Pero esta imagen –la de que somos un pueblo alegre y desmadroso- me parece la menos perniciosa. El problema es cuando empiezan las odas nacionalistas que todo lo desmadran. “México, creo en ti, porque escribes tu nombre con la X, que algo tiene de cruz y de calvario” escribió el Vate López Méndez, probablemente bajo el efecto de sustancias controladas, pero representando ese imaginario popular de fe y devoción por la Patria. ¿Por qué? -me pregunto- algo tan abstracto como una Nación en la que hay desde gandallas y lacras hasta lumbreras y gente de bien puede ser motivo de orgullo genérico? Misterio insondable.
Recuerdo ahora mismo el asunto de Top Gear, la serie británica en la que tres señores que son pendejos pero con carisma se pitorrearon de un auto mexicano y en consecuencia de la Nación. El señor Embajador montó en cólera y armó un zafarrancho (en ese momento me refugié en un bunker por aquello de otra guerra) y exigió una disculpa. El IMER, decidió “boicotear” a la BBC por lo que dejó de transmitir su programación (imaginar a tres rubicundos funcionarios de la BBC con el Jesús de la boca haciendo llamadas frenéticas para evitar tal desastre). El asunto devino en vodevil y para variar dividió a la Nación en dos bandos, los que consideraban que procedía un desagravio y exigían de jodido la Torre de Londres (la mayoría) y los que como un servidor (la minoría) considerábamos que el asunto no daba para nada más que enviar a un comando comandado por Fabiruchis y Bisogno en represalia.
Otra veta del nacionalismo se relaciona con lo que los gringos llama “wishful thinking” que los académicos traducen como “pensamiento ilusorio” pero en mi diccionario personal se llama simplemente candor o ingenuidad. Cada cuatro años, la Nación entera corre a las tiendas o a los camellones se pone su playera de la selección y se dicen cosas como “ahora sí ésta es la buena”. Acto seguido suceden fenómenos muy curiosos, porque los mexicanos en formación de turba llenamos los bares, nos ponemos de pie ante un monitor de 24 pulgadas durante el himno y luego de la victoria sobre Angola, salimos a desmadrar monumentos en honor de los héroes que nos dieron Patria. Lo que sigue es predecible como un meteorito; llega el quinto partido y cualquiera que tenga una lucidez superior a la de un pisapapeles sabrá que es el adviento de una catástrofe, que ocurre noventa minutos después. En ese momento nuevamente las cosas se desgobiernan y se busca la dotación de huevos y jitomates para ir a recibir a los seleccionados que “no se entregaron por su país”
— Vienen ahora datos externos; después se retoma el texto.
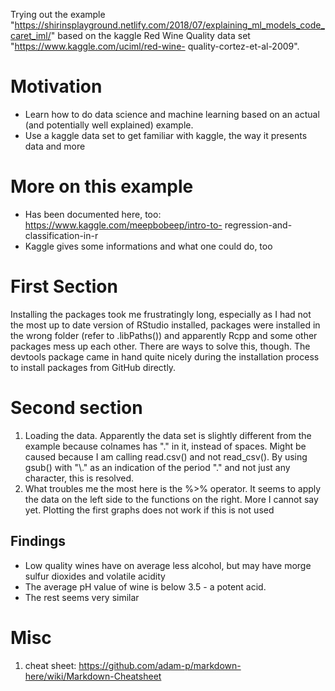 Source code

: Trying out the example 
"https://shirinsplayground.netlify.com/2018/07/explaining_ml_models_code_caret_iml/" 
based on the kaggle Red Wine Quality data set "https://www.kaggle.com/uciml/red-wine-
quality-cortez-et-al-2009".

# Motivation
- Learn how to do data science and machine learning based on an actual (and 
potentially well explained) example.
- Use a kaggle data set to get familiar with kaggle, the way it presents data and more

# More on this example
- Has been documented here, too: https://www.kaggle.com/meepbobeep/intro-to-
regression-and-classification-in-r
- Kaggle gives some informations and what one could do, too

# First Section
Installing the packages took me frustratingly long, especially as I had not the most 
up to date version of RStudio installed, packages were installed in the wrong folder 
(refer to .libPaths()) and apparently Rcpp and some other packages mess up each other. 
There are ways to solve this, though. The devtools package came in hand quite nicely 
during the installation process to install packages from GitHub directly.

# Second section
1. Loading the data. Apparently the data set is slightly different from the example 
because colnames has "." in it, instead of spaces. Might be caused because I am 
calling read.csv() and not read_csv(). By using gsub() with "\\." as an indication of 
the period "." and not just any character, this is resolved.
2. What troubles me the most here is the %>% operator. It seems to apply the data on 
the left side to the functions on the right. More I cannot say yet. Plotting the first 
graphs does not work if this is not used

## Findings
- Low quality wines have on average less alcohol, but may have morge sulfur dioxides 
and volatile acidity
- The average pH value of wine is below 3.5 - a potent acid.
- The rest seems very similar

# Misc
1.  cheat sheet: https://github.com/adam-p/markdown-here/wiki/Markdown-Cheatsheet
Se entiende poco que es caso por caso, que nadie es ni puede ser mejor o peor en función del lugar donde nació, pero así son las cosas; los tiempos de balcanización y ruptura están muy presentes y poco hay que hacer. Simplemente recordar a Einstein que dijo “El nacionalismo es una enfermedad infantil. Es el sarampión de la humanidad”, que en estos tiempos de pandemias es una verdad de a kilo.